Segment Start: The input

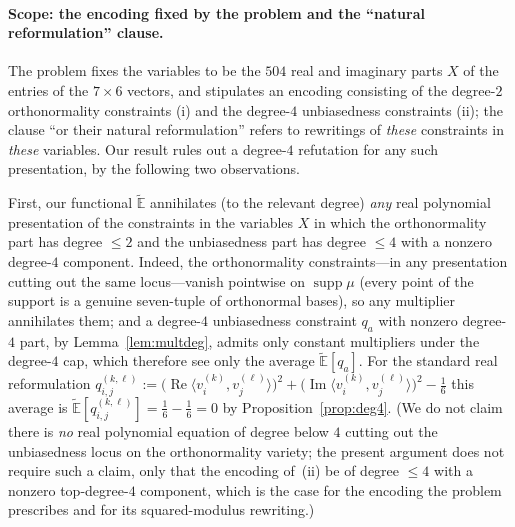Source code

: \documentclass{amsart}
\theoremstyle{definition}
\theoremstyle{remark}
\begin{document}
\paragraph{Scope: the encoding fixed by the problem and the ``natural reformulation'' clause.}
The problem fixes the variables to be the $504$ real and imaginary parts $X$ of the entries of
the $7\times6$ vectors, and stipulates an encoding consisting of the degree-$2$ orthonormality
constraints (i) and the degree-$4$ unbiasedness constraints (ii); the clause ``or their natural
reformulation'' refers to rewritings of \emph{these} constraints in \emph{these} variables. Our
result rules out a degree-$4$ refutation for any such presentation, by the following two
observations.

First, our functional $\widetilde{\mathbb{E}}$ annihilates (to the relevant degree) \emph{any}
real polynomial presentation of the constraints in the variables $X$ in which the orthonormality
part has degree $\le2$ and the unbiasedness part has degree $\le4$ with a nonzero degree-$4$
component. Indeed, the orthonormality constraints---in any presentation cutting out the same
locus---vanish pointwise on $\operatorname{supp}\mu$ (every point of the support is a genuine
seven-tuple of orthonormal bases), so any multiplier annihilates them; and a degree-$4$
unbiasedness constraint $q_a$ with nonzero degree-$4$ part, by Lemma~\ref{lem:multdeg}, admits
only constant multipliers under the degree-$4$ cap, which therefore see only the average
$\widetilde{\mathbb{E}}[q_a]$. For the standard real reformulation
$q^{(k,\ell)}_{i,j}:=\bigl(\operatorname{Re}\langle v^{(k)}_i,v^{(\ell)}_j\rangle\bigr)^2
+\bigl(\operatorname{Im}\langle v^{(k)}_i,v^{(\ell)}_j\rangle\bigr)^2-\tfrac16$ this average is
$\widetilde{\mathbb{E}}[q^{(k,\ell)}_{i,j}]=\tfrac16-\tfrac16=0$ by
Proposition~\ref{prop:deg4}. (We do not claim there is \emph{no} real polynomial equation of
degree below $4$ cutting out the unbiasedness locus on the orthonormality variety; the present
argument does not require such a claim, only that the encoding of~(ii) be of degree $\le4$ with
a nonzero top-degree-$4$ component, which is the case for the encoding the problem prescribes and
for its squared-modulus rewriting.)
\end{document}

Segment End: The input

_Problem description_.
Among the lines of the data above, find those with the word "rangle" and show them.

_Solution_.
$q^{(k,\ell)}_{i,j}:=\bigl(\operatorname{Re}\langle v^{(k)}_i,v^{(\ell)}_j\rangle\bigr)^2
+\bigl(\operatorname{Im}\langle v^{(k)}_i,v^{(\ell)}_j\rangle\bigr)^2-\tfrac16$ this average is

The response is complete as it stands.